How to complete this task => In the records below, find the line that contains "to the nearest binary", then transcribe it and every later line exactly, stopping at the final line.

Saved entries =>
--*--
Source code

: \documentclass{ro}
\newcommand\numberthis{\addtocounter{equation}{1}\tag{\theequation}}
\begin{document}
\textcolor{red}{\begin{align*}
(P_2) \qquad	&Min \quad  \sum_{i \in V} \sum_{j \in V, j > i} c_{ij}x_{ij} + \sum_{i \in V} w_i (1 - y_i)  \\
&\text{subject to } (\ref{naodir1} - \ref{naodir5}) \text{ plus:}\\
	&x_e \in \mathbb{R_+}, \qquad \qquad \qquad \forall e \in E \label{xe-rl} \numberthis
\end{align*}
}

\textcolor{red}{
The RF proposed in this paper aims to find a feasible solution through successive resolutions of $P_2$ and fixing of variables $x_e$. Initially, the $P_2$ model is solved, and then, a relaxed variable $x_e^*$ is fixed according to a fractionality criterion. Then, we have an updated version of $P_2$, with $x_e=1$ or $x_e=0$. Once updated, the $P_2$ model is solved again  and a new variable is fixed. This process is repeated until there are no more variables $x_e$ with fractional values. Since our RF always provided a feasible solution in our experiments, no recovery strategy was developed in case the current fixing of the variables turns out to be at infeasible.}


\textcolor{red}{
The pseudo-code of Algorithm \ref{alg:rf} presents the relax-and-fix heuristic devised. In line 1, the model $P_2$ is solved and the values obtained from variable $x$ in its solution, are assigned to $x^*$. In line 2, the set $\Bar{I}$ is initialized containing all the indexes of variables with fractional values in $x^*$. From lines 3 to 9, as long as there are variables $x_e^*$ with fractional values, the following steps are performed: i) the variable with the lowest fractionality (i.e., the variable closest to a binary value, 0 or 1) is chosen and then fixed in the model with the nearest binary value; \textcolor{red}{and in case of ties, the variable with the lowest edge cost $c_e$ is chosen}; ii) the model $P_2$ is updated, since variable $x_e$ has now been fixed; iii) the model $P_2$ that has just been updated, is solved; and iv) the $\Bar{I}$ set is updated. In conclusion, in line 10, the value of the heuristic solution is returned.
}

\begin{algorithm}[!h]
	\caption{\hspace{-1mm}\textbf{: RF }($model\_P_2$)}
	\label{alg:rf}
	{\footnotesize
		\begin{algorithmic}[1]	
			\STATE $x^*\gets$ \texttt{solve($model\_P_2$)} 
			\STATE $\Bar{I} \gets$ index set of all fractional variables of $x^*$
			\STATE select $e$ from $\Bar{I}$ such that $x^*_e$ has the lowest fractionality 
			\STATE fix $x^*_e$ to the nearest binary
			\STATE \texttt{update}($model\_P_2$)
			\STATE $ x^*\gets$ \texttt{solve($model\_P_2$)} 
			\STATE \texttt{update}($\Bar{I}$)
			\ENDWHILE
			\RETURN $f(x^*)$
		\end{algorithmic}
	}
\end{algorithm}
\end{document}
--*--
Answer section =>
			\STATE fix $x^*_e$ to the nearest binary
			\STATE \texttt{update}($model\_P_2$)
			\STATE $ x^*\gets$ \texttt{solve($model\_P_2$)} 
			\STATE \texttt{update}($\Bar{I}$)
			\ENDWHILE
			\RETURN $f(x^*)$
		\end{algorithmic}
	}
\end{algorithm}
\end{document}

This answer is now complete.